By the time Daniel arrived at the record store, the EMT’s were strapping Bobby Lee down to a gurney with Patrick looking nervously on.
“Danny!” Patrick cried as Daniel took him in his arms.
“Are you OK?” Daniel whispered.
“Yeah. I did what you said and he started breathing again.”
“Good work. What happened here?” Daniel asked, pointing to the vomit on the front of Patrick’s paisley shirt.
“He got sick on me when he came to.”
“Good. Maybe now you’ll throw that thing away.” Daniel smiled and Patrick laughed. The two went to stand by Bobby Lee before he was taken to the hospital.
“How’s he doing?” Daniel asked the paramedic hooking Bobby Lee up to an IV.
“He’s conscious. That’s a good sign. Your friend saved his life,” she replied. Patrick took Bobby Lee’s hand.
“Sorry about your cool shirt,” Bobby Lee whispered.
“Don’t worry about it. Just get better,” Patrick said, tearing up.
“You gave me mouth to mouth. Does this mean we’re engaged?”
“Sorry. He’s already spoken for,” Daniel said.
“Excuse me, guys. We have to go,” the paramedic told them. As they lifted the gurney into the ambulance, Bobby Lee gave Patrick a mischievous wink. The panhandling kid with the piercings and tattoos had been loitering quietly in the background. He ran to the ambulance door.
“Hang in there, dude,” he said. Bobby Lee gave him a thumbs up as the ambulance drove away, siren blaring. Inside the store Daniel and Patrick began picking up the fallen guitars and records.
“Have you spoken to Barbara?” Patrick asked.
“Do you think we should go out there and get her?”
“Traffic’s a mess.

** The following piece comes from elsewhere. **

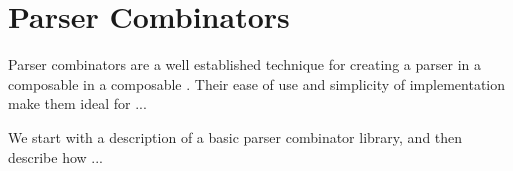 \section{Parser Combinators}

Parser combinators are a well established technique for creating a parser in a composable in a composable . Their ease of use and simplicity of implementation make them ideal for ...

We start with a description of a basic parser combinator library, and then describe how ...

Let’s wait. I’ll keep trying to call her.” Once they had created some order of the merchandise Patrick asked, pointedly,”Now will you think about moving to Santa Fe?”
“Oh, Patrick, come on,” Daniel moaned, “Seriously? Now? How many times do we have to go over this? Santa Fe is a desert. I hate the desert. Hot, dry, no ocean.”
“When’s the last time we went to the beach?” Patrick snapped.
“I don’t know,” Daniel snapped back,” But it’s there when we want to go.”
Patrick hung his head and nervously bit his lower lip. Daniel took his hand, saying, “Sit down a minute. I know you miss your mother in Santa Fe but we have a great life here in San Francisco and an earthquake isn’t going to drive me away. I found myself here. I found you here.”
“Don’t you want me to be happy?” Patrick asked, quietly.
“You know I do. Don’t you want me to be happy?”
“Well, there’s the dilemma.”
“I hate her being in that place alone. It makes me miserable thinking she might need me and I’m not there. I’m all she has left.”
They had had the same conversation often but lately Patrick had become more intense and Daniel feared he might lose him. Patrick’s guilt over leaving his mother in assisted living was becoming unbearable and he used any excuse to press for relocation to his childhood home. Emma, Patrick’s, mother, was suffering from early stage dementia. She would repeat herself several times in a conversation and would forget what she was saying mid sentence. She was a kind woman who loved her only son unconditionally and accepted his homosexuality even though it contradicted her religious beliefs. She also accepted Daniel as his partner and treated him like a son.
“How about this?” Daniel began with trepidation, “Let’s bring Emma out here for a visit and see if she likes it. If she does,” he took a deep breath, “she can move into the guest room for a while.” This was the thing he had hoped to avoid. He had been burdened with responsibility at an early age, caring for his clinically depressed, widowed mother. When she died, he grabbed his chance at freedom, left Chicago and moved to San Francisco.
“God has a very dark sense of humor,” he thought, “Mother, Barbara and now Emma.” He knew there would be no more late night parties with friends and impromptu weekends in the country. Emma’s presence would be a hindrance to their physical intimacy and it would require every ounce of patience he had to listen to her ramblings. He knew exactly what he was in for but he loved Patrick so much he was willing to give up his carefree life rather than lose him.
“You mean it?”
“Yes,” Daniel replied, emphatically.
“Are you sure you can handle it?”
“Believe me, I’m an old hand at old ladies.”
“How did I get so lucky?”
“Your luck is my lot,” Daniel teased, “And I wouldn’t have it any other way.” Patrick’s cell phone rang.
“It’s me. Are you OK? Have you heard from Daniel?” Barbara asked.
“We’re fine, sweetie. We’re here at the music store. How ’bout you? You OK?” Patrick replied, “It’s Barbara.” He handed the phone to Daniel.
“I’m fine. I’m at home. There’s hardly any damage here except that Seamus pooped all over the carpet. He’s under my bed and won’t come out but he’s all right. When are you coming home?”
“We’ll be there as soon as we can. There’s a bottle of champagne in the fridge upstairs. Let’s celebrate.”